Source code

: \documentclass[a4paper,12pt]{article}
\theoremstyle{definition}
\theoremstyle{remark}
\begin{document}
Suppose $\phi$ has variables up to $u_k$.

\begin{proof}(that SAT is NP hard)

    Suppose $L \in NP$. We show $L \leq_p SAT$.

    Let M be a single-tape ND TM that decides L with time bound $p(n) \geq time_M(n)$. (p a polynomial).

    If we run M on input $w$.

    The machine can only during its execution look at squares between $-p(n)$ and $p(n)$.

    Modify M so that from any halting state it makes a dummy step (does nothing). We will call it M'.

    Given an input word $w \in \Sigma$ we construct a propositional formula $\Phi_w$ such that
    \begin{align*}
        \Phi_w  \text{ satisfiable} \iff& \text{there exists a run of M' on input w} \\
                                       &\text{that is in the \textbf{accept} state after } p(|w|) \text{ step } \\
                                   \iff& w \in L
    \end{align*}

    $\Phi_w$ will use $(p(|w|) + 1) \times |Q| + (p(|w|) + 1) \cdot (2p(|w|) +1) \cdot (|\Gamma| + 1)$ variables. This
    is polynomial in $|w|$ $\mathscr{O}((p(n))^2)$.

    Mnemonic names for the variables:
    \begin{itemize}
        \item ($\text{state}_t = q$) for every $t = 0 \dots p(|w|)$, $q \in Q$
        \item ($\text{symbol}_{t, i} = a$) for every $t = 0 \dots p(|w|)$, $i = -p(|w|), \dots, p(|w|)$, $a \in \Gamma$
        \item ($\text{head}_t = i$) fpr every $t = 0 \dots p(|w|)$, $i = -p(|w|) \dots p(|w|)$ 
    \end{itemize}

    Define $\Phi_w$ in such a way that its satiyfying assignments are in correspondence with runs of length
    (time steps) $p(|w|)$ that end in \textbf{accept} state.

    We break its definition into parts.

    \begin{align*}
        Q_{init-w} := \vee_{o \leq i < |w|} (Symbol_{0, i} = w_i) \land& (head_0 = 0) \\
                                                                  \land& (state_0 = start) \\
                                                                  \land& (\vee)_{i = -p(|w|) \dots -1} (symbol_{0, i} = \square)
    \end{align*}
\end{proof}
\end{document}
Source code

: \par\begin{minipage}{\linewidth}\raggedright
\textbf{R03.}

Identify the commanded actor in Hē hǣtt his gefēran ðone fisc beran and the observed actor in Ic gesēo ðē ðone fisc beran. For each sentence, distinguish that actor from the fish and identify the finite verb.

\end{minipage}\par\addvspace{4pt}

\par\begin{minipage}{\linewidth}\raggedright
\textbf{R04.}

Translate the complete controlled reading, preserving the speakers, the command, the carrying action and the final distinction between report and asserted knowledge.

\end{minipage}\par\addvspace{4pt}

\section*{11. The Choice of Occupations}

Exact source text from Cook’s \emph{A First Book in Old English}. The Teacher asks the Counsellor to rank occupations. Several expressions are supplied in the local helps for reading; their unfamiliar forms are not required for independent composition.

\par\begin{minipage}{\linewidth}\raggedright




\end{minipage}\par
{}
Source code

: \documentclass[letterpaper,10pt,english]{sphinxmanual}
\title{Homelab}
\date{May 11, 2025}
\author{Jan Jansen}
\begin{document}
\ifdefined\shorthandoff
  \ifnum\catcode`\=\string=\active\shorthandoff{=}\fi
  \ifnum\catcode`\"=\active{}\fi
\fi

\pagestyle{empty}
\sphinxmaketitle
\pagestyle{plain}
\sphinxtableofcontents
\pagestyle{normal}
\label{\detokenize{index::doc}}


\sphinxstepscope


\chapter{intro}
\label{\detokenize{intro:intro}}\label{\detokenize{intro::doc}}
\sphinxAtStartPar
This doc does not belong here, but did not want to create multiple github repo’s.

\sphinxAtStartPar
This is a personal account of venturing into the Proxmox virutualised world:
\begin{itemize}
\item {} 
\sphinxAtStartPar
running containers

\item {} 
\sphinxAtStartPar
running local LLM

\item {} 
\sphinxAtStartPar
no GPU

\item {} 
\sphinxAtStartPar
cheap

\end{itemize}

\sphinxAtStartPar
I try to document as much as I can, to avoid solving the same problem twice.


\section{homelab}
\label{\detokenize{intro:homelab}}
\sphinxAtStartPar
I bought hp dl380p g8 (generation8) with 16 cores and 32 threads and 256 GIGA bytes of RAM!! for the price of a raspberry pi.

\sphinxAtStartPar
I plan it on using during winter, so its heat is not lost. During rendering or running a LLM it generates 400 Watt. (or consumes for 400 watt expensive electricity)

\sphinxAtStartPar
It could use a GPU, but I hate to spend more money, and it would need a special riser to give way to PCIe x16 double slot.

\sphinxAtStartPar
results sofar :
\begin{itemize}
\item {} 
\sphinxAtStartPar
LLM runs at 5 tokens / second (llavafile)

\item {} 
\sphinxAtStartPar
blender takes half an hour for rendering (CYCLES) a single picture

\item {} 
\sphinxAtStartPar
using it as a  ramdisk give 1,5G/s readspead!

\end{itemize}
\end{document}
....................
Where a line of the records above holds the word "input", copy that line.

_Worked solution_
    If we run M on input $w$.
    Given an input word $w \in \Sigma$ we construct a propositional formula $\Phi_w$ such that
        \Phi_w  \text{ satisfiable} \iff& \text{there exists a run of M' on input w} \\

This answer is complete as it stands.